Ce volume marque, selon moi, un tournant dans la série de livres. On retrouve la structure classique avec l'arrivée des orphelins dans un nouveau foyer, Olaf qui arrive peu de temps après, les Baudelaire qui essaient d'avertir les adultes qui évidemment ne les croient pas, puis Olaf est démasqué mais trop tard et il arrive à s'enfuir.

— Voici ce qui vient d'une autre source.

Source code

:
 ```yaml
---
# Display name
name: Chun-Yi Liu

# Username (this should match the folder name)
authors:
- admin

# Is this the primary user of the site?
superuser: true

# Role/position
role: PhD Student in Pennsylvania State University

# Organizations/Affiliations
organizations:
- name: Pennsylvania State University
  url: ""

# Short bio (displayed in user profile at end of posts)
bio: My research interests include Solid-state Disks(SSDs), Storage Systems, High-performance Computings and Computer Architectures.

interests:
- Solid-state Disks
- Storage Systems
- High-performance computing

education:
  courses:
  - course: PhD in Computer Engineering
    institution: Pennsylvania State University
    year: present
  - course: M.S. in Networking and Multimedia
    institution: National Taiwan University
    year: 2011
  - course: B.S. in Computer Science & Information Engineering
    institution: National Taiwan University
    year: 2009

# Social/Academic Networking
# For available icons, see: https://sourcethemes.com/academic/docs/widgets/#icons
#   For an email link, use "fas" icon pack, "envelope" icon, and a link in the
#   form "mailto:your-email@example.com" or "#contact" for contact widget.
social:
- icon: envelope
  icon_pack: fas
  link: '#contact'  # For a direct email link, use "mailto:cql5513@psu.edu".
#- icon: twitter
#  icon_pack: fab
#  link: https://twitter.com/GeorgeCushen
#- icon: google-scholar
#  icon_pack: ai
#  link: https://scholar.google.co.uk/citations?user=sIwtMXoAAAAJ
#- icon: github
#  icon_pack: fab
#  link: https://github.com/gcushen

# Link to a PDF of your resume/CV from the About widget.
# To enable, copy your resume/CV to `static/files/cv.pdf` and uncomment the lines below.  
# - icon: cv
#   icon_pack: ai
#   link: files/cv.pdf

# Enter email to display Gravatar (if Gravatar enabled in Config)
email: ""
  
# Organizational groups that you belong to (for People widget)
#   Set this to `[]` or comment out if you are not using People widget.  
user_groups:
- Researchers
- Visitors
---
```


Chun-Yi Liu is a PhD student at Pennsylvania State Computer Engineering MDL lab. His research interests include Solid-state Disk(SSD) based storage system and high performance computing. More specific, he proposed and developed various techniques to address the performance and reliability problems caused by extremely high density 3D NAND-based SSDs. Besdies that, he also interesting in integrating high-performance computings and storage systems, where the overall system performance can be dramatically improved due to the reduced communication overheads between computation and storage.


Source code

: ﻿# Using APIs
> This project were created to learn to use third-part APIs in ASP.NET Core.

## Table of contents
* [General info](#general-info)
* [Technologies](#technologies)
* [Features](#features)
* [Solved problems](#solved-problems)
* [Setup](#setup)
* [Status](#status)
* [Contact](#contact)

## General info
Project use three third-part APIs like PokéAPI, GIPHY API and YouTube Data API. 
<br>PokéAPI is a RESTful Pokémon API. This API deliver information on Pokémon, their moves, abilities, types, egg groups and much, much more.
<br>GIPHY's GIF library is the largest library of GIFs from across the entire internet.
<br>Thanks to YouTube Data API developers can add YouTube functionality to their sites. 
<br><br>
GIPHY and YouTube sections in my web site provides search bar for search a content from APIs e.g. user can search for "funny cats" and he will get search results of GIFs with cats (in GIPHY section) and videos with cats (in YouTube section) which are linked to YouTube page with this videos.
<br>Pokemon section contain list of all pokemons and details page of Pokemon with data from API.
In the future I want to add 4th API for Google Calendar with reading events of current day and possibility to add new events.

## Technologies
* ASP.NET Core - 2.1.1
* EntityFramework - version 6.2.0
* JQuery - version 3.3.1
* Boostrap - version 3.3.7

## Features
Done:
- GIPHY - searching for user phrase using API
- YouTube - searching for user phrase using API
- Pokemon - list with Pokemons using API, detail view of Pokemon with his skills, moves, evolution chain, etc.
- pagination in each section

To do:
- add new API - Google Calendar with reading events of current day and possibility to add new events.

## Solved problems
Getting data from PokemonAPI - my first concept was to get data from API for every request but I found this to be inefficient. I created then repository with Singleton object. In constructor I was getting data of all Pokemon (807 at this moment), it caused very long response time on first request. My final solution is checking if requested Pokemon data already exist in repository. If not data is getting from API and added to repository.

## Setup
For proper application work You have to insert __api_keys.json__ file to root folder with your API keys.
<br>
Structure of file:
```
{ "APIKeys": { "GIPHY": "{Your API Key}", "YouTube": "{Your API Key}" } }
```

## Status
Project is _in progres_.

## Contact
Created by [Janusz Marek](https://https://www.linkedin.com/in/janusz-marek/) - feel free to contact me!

Mais ici, il y a une avancée majeure, qui est l'arrivée des personnages des triplés Beauxdraps. Comme les Baudelaire, Isadora et Duncan Beauxdraps sont des orphelins à la tête d'une fortune immense. Isadora, est comme Klaus, passionnée de littérature et passe ses journées à écrire des poèmes, tandis que Duncan lui est féru de journalisme et passe son temps à enquêter. On peux donc clairement faire un parallèle entre les Baudelaire et les Beauxdraps. D'ailleurs à la fin du livre les Beauxdraps prennent la place des Baudelaire afin que ces derniers échappent aux manigances du Comte Olaf. D'ailleurs, à partir de ce livre on va voir le Comte Olaf essayer de voler la fortune des Baudelaire ET celle des Beauxdraps.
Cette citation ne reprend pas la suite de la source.